§ **SUPPLIED MATERIAL**
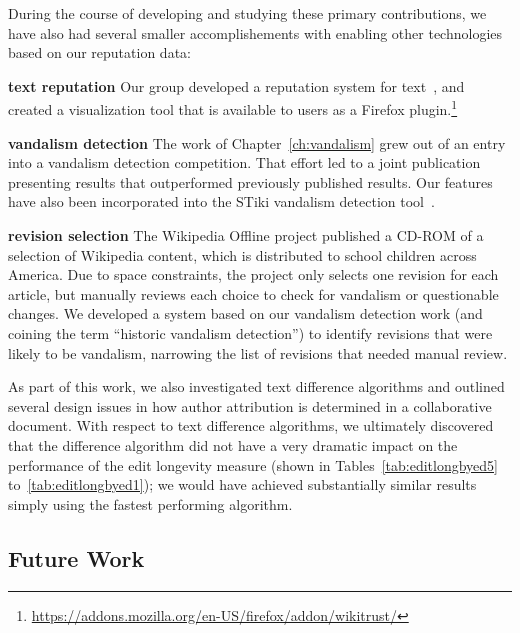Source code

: During the course of developing and studying these primary contributions,
we have also had several smaller accomplishements with enabling other
technologies based on our reputation data:
\begin{description}
\item \textbf{text reputation}
  Our group developed a reputation system for text~\cite{Adler2008b},
  and created a visualization tool that is available to users as a Firefox
  plugin.\footnote{\url{https://addons.mozilla.org/en-US/firefox/addon/wikitrust/}}

\item \textbf{vandalism detection}
  The work of Chapter~\ref{ch:vandalism} grew out of an entry into a
  vandalism detection competition.
  That effort led to a joint publication~\cite{Adler2011a} presenting
  results that outperformed previously published results.
  Our features have also been incorporated
  into the STiki vandalism detection tool~\cite{wiki:STiki}.

\item \textbf{revision selection}
  The Wikipedia Offline project published a CD-ROM of a selection of
  Wikipedia content, which is distributed to school children across
  America.
  Due to space constraints, the project only selects one revision for
  each article, but manually reviews each choice to check for vandalism
  or questionable changes.
  We developed a system based on our vandalism detection work (and
  coining the term ``historic vandalism detection'') to
  identify revisions that were likely to be vandalism, narrowing the
  list of revisions that needed manual review.

\end{description}

As part of this work, we also investigated text difference algorithms
and outlined several design issues in how author attribution is
determined in a collaborative document.
With respect to text difference algorithms, we ultimately discovered
that the difference algorithm did not have a very dramatic impact on the
performance of the edit longevity measure (shown in
Tables~\ref{tab:editlongbyed5} to~\ref{tab:editlongbyed1});
we would have achieved substantially similar results simply using the
fastest performing algorithm.


\subsection{Future Work}

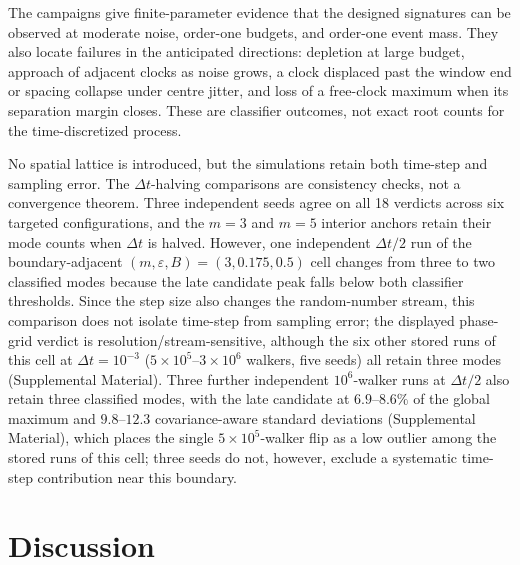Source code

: \documentclass[aps,physrev,reprint,amsmath,amssymb,longbibliography,floatfix]{revtex4-2}
\begin{document}
The campaigns give finite-parameter evidence that the designed signatures
can be observed at moderate noise, order-one budgets, and order-one event
mass.  They also locate failures in the anticipated directions: depletion at
large budget, approach of adjacent clocks as noise grows, a clock displaced
past the window end or spacing collapse under centre jitter, and loss of a
free-clock maximum when its separation margin closes.  These are classifier
outcomes, not exact root counts for the time-discretized process.

No spatial lattice is introduced, but the simulations retain both time-step
and sampling error.  The \(\Delta t\)-halving comparisons are consistency
checks, not a convergence theorem.  Three independent seeds agree on all 18
verdicts across six targeted configurations, and the \(m=3\) and \(m=5\)
interior anchors retain their mode counts when \(\Delta t\) is halved.
However, one independent \(\Delta t/2\) run of the boundary-adjacent
\((m,\varepsilon,B)=(3,0.175,0.5)\) cell changes from three to two classified
modes because the late candidate peak falls below both classifier
thresholds.
Since the step size also changes the random-number stream, this comparison
does not isolate time-step from sampling error; the displayed phase-grid
verdict is resolution/stream-sensitive, although the six other stored runs
of this cell at \(\Delta t=10^{-3}\) (\(5\times10^{5}\)--\(3\times10^{6}\)
walkers, five seeds) all retain three modes (Supplemental Material).
Three further independent \(10^{6}\)-walker runs at \(\Delta t/2\) also
retain three classified modes, with the late candidate at \(6.9\)--\(8.6\%\)
of the global maximum and \(9.8\)--\(12.3\) covariance-aware standard
deviations (Supplemental Material), which places the single
\(5\times10^{5}\)-walker flip as a low outlier among the stored runs of this
cell; three seeds do not, however, exclude a systematic time-step
contribution near this boundary.

\section{Discussion}
\label{sec:discussion}
\end{document}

§ **ABOUT THIS TASK**
Count up the lines of the listing in which the word "noise" occurs, then state that number by itself.

§ **YOUR SOLUTION**
2